ASSIGNMENT> Copy each line of the entries below that contains the string "cyclic".

DATA TO PROCESS>

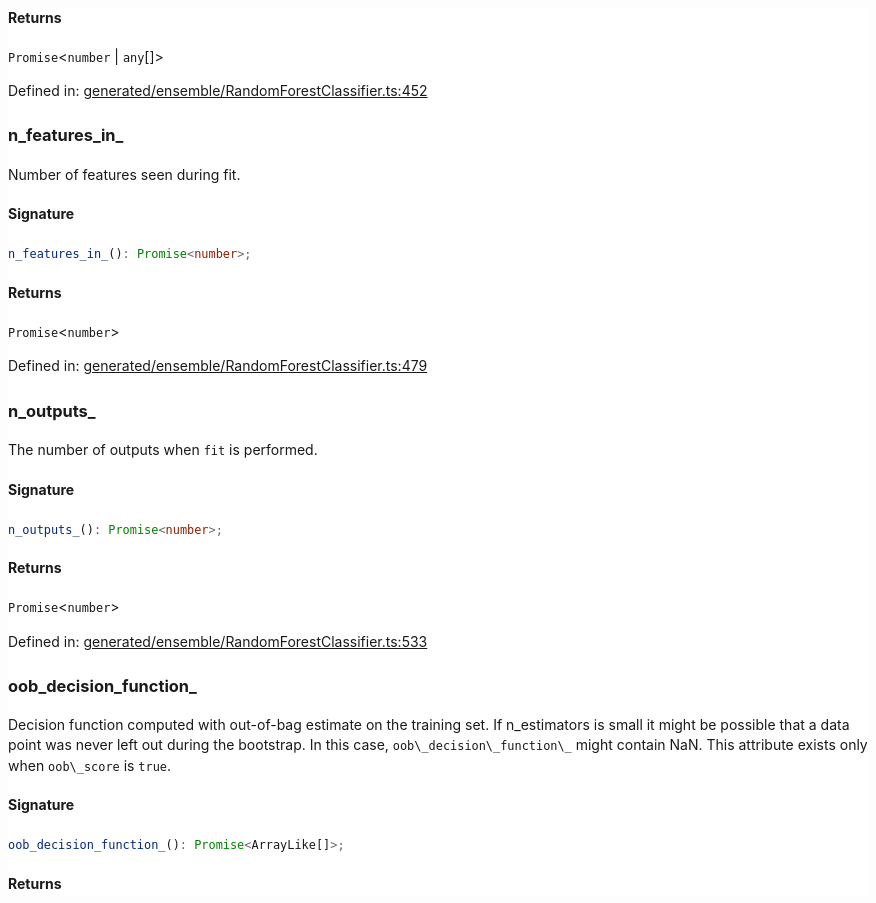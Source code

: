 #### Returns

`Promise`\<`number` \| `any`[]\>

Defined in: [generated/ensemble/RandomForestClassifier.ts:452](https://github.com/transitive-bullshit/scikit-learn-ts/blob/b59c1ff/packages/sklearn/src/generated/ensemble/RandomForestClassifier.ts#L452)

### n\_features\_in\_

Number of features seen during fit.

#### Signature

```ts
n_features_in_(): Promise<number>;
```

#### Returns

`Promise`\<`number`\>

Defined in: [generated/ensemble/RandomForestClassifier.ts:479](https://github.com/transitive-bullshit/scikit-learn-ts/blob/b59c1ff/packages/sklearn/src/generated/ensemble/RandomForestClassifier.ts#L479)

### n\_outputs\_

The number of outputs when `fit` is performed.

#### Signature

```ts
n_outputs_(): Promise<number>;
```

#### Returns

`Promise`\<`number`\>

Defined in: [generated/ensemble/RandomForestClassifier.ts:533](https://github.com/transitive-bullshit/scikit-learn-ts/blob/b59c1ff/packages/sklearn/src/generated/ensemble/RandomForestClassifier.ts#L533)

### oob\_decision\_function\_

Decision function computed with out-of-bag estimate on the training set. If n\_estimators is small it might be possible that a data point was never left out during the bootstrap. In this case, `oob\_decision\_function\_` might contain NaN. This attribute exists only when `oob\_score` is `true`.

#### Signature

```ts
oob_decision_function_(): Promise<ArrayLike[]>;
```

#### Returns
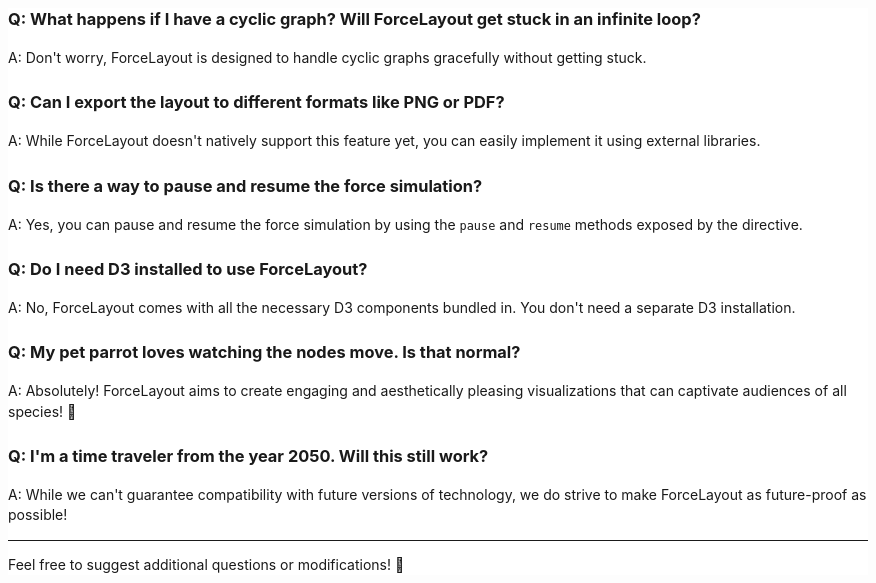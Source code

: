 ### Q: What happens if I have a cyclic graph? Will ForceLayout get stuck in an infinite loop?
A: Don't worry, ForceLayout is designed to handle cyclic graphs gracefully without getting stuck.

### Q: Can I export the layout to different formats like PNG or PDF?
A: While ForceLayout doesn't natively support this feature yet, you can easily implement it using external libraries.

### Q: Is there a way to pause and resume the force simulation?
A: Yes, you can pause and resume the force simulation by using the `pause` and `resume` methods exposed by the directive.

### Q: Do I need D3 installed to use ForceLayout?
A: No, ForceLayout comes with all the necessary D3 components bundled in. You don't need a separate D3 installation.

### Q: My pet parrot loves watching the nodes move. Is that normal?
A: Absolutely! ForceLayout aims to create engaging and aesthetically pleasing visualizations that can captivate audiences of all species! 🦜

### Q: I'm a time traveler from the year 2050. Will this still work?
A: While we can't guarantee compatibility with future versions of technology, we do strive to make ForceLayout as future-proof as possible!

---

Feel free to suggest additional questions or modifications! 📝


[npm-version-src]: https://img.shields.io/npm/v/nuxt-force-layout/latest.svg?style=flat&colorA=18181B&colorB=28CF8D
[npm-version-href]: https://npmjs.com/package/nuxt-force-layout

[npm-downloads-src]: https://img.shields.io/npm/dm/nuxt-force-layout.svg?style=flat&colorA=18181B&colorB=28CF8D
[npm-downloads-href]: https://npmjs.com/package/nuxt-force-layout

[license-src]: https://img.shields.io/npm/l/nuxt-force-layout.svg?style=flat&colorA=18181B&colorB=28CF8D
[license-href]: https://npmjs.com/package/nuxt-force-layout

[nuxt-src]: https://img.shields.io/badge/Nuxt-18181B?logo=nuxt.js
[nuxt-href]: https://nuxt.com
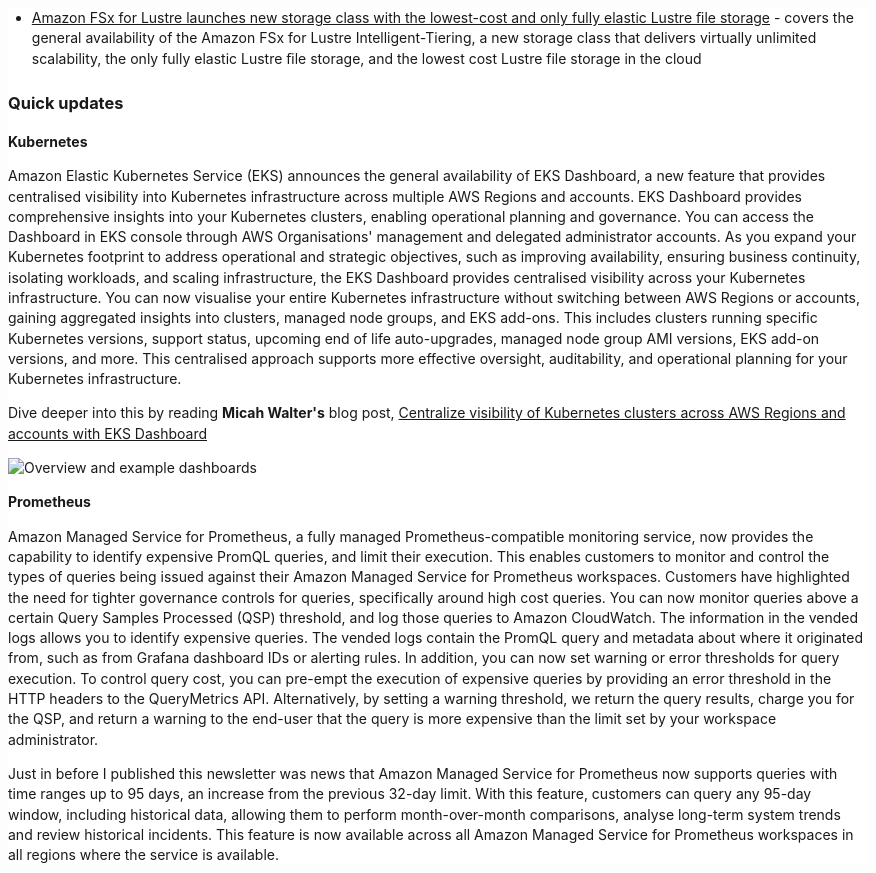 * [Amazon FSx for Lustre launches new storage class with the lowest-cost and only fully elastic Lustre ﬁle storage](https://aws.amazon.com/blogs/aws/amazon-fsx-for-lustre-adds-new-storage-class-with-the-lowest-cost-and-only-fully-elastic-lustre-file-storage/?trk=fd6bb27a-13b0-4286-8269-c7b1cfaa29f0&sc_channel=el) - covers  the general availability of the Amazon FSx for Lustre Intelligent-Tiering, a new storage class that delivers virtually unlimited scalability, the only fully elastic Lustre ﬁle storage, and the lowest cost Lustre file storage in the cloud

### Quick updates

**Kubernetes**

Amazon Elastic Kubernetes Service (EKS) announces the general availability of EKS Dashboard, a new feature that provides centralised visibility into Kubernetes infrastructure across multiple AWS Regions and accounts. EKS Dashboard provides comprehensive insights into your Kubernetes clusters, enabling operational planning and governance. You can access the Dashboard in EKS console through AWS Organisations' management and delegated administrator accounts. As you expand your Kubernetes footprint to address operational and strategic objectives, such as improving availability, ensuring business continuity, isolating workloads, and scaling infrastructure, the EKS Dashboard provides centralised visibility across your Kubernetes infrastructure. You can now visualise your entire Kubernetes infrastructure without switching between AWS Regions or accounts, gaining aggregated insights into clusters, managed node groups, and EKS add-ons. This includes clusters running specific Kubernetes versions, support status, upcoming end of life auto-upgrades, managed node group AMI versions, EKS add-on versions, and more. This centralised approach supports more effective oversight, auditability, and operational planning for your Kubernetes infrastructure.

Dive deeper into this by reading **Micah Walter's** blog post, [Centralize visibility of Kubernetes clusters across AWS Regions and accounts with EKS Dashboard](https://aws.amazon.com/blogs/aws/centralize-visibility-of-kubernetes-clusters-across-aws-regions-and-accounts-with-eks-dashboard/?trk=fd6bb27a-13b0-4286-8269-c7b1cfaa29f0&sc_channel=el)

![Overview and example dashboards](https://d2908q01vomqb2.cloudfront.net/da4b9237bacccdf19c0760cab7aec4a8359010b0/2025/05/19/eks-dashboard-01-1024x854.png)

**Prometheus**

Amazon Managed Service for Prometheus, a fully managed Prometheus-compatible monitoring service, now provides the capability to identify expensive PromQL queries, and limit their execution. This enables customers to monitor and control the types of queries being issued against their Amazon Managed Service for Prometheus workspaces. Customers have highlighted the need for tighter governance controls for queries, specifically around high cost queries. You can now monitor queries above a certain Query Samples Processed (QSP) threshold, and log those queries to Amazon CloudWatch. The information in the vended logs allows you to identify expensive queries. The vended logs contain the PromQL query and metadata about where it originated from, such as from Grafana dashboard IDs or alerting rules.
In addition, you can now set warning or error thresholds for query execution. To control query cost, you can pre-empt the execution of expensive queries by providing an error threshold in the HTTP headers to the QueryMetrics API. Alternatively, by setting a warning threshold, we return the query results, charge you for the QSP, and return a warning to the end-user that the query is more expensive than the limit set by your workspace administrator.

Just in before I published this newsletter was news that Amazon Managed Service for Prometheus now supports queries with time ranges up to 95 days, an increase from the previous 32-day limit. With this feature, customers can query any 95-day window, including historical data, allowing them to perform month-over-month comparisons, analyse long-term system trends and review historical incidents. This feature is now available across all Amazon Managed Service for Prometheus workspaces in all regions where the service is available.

EXERCISE RESULT>
: ### Q: What happens if I have a cyclic graph? Will ForceLayout get stuck in an infinite loop?
A: Don't worry, ForceLayout is designed to handle cyclic graphs gracefully without getting stuck.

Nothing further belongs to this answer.